Let's write $L^{-1}=[y_1\:\cdots\:y_n],$ where each $y_k$ is an $n\times 1$ matrix.
Now, by definition, $LL^{-1}=I=[e_1\:\cdots\:e_n],$ where $e_k$ is the $n\times 1$ matrix with a $1$ in the $k$th row and $0$s everywhere else. Observe, though, that $LL^{-1}=L[y_1\:\cdots\:y_n]=[Ly_1\:\cdots\: Ly_n],$ so $Ly_k=e_k\qquad(1\leq k\leq n)$
By the proposition, since $e_k$ has only $0$s above the $k$th row and $L$ is lower triangular and $Ly_k=e_k$, then $y_k$ has only $0$s above the $k$th row. This is true for all $1\leq k\leq n$, so since $L^{-1}=[y_1\:\cdots\:y_n],$ then $L^{-1}$ is lower triangular, too.
$********$
Here's an alternative (but related) approach.

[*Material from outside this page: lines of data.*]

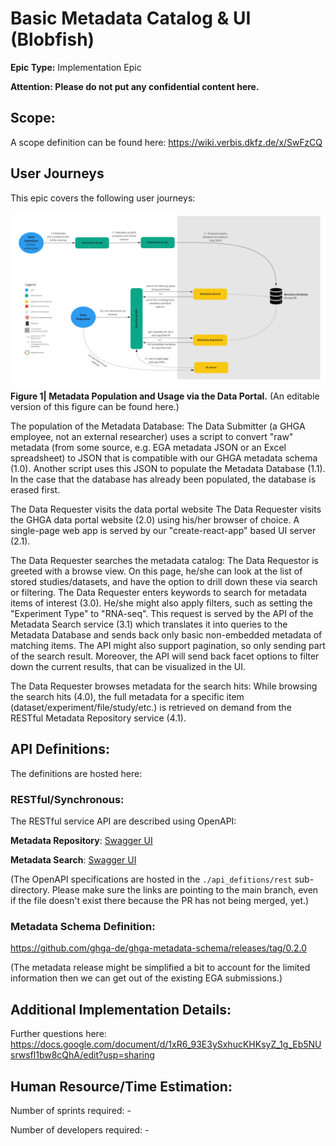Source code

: # Basic Metadata Catalog & UI (Blobfish)
**Epic Type:** Implementation Epic

**Attention: Please do not put any confidential content here.**

## Scope:
A scope definition can be found here: https://wiki.verbis.dkfz.de/x/SwFzCQ

## User Journeys

This epic covers the following user journeys:

![User Journey](./images/user_journey.jpg)
**Figure 1| Metadata Population and Usage via the Data Portal.** (An editable version of this figure can be found here.)

The population of the Metadata Database:
The Data Submitter (a GHGA employee, not an external researcher) uses a script to convert "raw" metadata (from some source, e.g. EGA metadata JSON or an Excel spreadsheet) to JSON that is compatible with our GHGA metadata schema (1.0). Another script uses this JSON to populate the Metadata Database (1.1). In the case that the database has already been populated, the database is erased first.

The Data Requester visits the data portal website
The Data Requester visits the GHGA data portal website (2.0) using his/her browser of choice. A single-page web app is served by our "create-react-app" based UI server (2.1).

The Data Requester searches the metadata catalog:
The Data Requestor is greeted with a browse view. On this page, he/she can look at the list of stored studies/datasets, and have the option to drill down these via search or filtering. The Data Requester enters keywords to search for metadata items of interest (3.0). He/she might also apply filters, such as setting the "Experiment Type" to "RNA-seq". This request is served by the API of the Metadata Search service (3.1) which translates it into queries to the Metadata Database and sends back only basic non-embedded metadata of matching items. The API might also support pagination, so only sending part of the search result. Moreover, the API will send back facet options to filter down the current results, that can be visualized in the UI.

The Data Requester browses metadata for the search hits:
While browsing the search hits (4.0), the full metadata for a specific item (dataset/experiment/file/study/etc.) is retrieved on demand from the RESTful Metadata Repository service (4.1).


## API Definitions:

The definitions are hosted here:


### RESTful/Synchronous:

The RESTful service API are described using OpenAPI:


**Metadata Repository**: [Swagger UI](https://editor.swagger.io/?url=https://raw.githubusercontent.com/ghga-de/epic-docs/main/0_blob_fish/api_definitions/rest/metadata_repository.yaml)

**Metadata Search**: [Swagger UI](https://editor.swagger.io/?url=https://raw.githubusercontent.com/ghga-de/epic-docs/main/0_blob_fish/api_definitions/rest/metadata_search.yaml)

(The OpenAPI specifications are hosted in the `./api_defitions/rest` sub-directory. Please make sure the links are pointing to the main branch, even if the file doesn't exist there because the PR has not being merged, yet.)

### Metadata Schema Definition:
https://github.com/ghga-de/ghga-metadata-schema/releases/tag/0.2.0

(The metadata release might be simplified a bit to account for the limited information then we can get out of the existing EGA submissions.)

## Additional Implementation Details:

Further questions here: https://docs.google.com/document/d/1xR6_93E3ySxhucKHKsyZ_1g_Eb5NUsrwsfl1bw8cQhA/edit?usp=sharing


## Human Resource/Time Estimation:

Number of sprints required: -

Number of developers required: -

Observe that a lower triangular matrix is nonsingular if and only if it has all nonzero entries on the diagonal. Let's proceed by induction on $n$. The base case ($n=1$) is simple, as all scalars are trivially "lower triangular". Now, let's suppose that all nonsingular $n\times n$ lower triangular matrices have lower triangular inverses, and let $A$ be any nonsingular $(n+1)\times(n+1)$ lower triangular matrix. In block form, then, we have $A=\left[\begin{array}{c|c}L & 0_n\\\hline x^T & \alpha\end{array}\right],$ where $L$ is a nonsingular $n\times n$ lower triangular matrix, $0_n$ is the $n\times 1$ matrix of $0$s, $x$ is some $n\times 1$ matrix, and $\alpha$ is some nonzero scalar. (Can you see why this is true?) Now, in compatible block form, we have $A^{-1}=\left[\begin{array}{c|c}M & b\\\hline y^T & \beta\end{array}\right],$ where $M$ is an $n\times n$ matrix, $b,y$ are $n\times 1$ matrices, and $\beta$ some scalar. Letting $I_n$ and $I_{n+1}$ denote the $n\times n$ and $(n+1)\times(n+1)$ identity matrices, respectively, we have $I_{n+1}=\left[\begin{array}{c|c}I_n & 0_n\\\hline 0_n^T & 1\end{array}\right].$ Hence, $\left[\begin{array}{c|c}I_n & 0_n\\\hline 0_n^T & 1\end{array}\right]=I_{n+1}=A^{-1}A=\left[\begin{array}{c|c}ML+by^T & M0_n+b\alpha\\\hline x^TM+\alpha y^T & y^T0_n+\beta\alpha\end{array}\right]=\left[\begin{array}{c|c}ML+by^T & \alpha b\\\hline x^TM+\alpha y^T & \beta\alpha\end{array}\right].$ Since $\alpha$ is a nonzero scalar and $\alpha b=0_n$, then we must have $b=0_n$. Thus, $A^{-1}=\left[\begin{array}{c|c}M & 0_n\\\hline y^T & \beta\end{array}\right],$ and $\left[\begin{array}{c|c}I_n & 0_n\\\hline 0_n^T & 1\end{array}\right]=\left[\begin{array}{c|c}ML & 0_n\\\hline x^TM+\alpha y^T & \beta\alpha\end{array}\right].$ Since $ML=I_n$, then $M=L^{-1}$, and by inductive hypothesis, we have that $M$ is then lower triangular. Therefore, $A^{-1}=\left[\begin{array}{c|c}M & 0_n\\\hline y^T & \beta\end{array}\right]$ is lower triangular, too, as desired.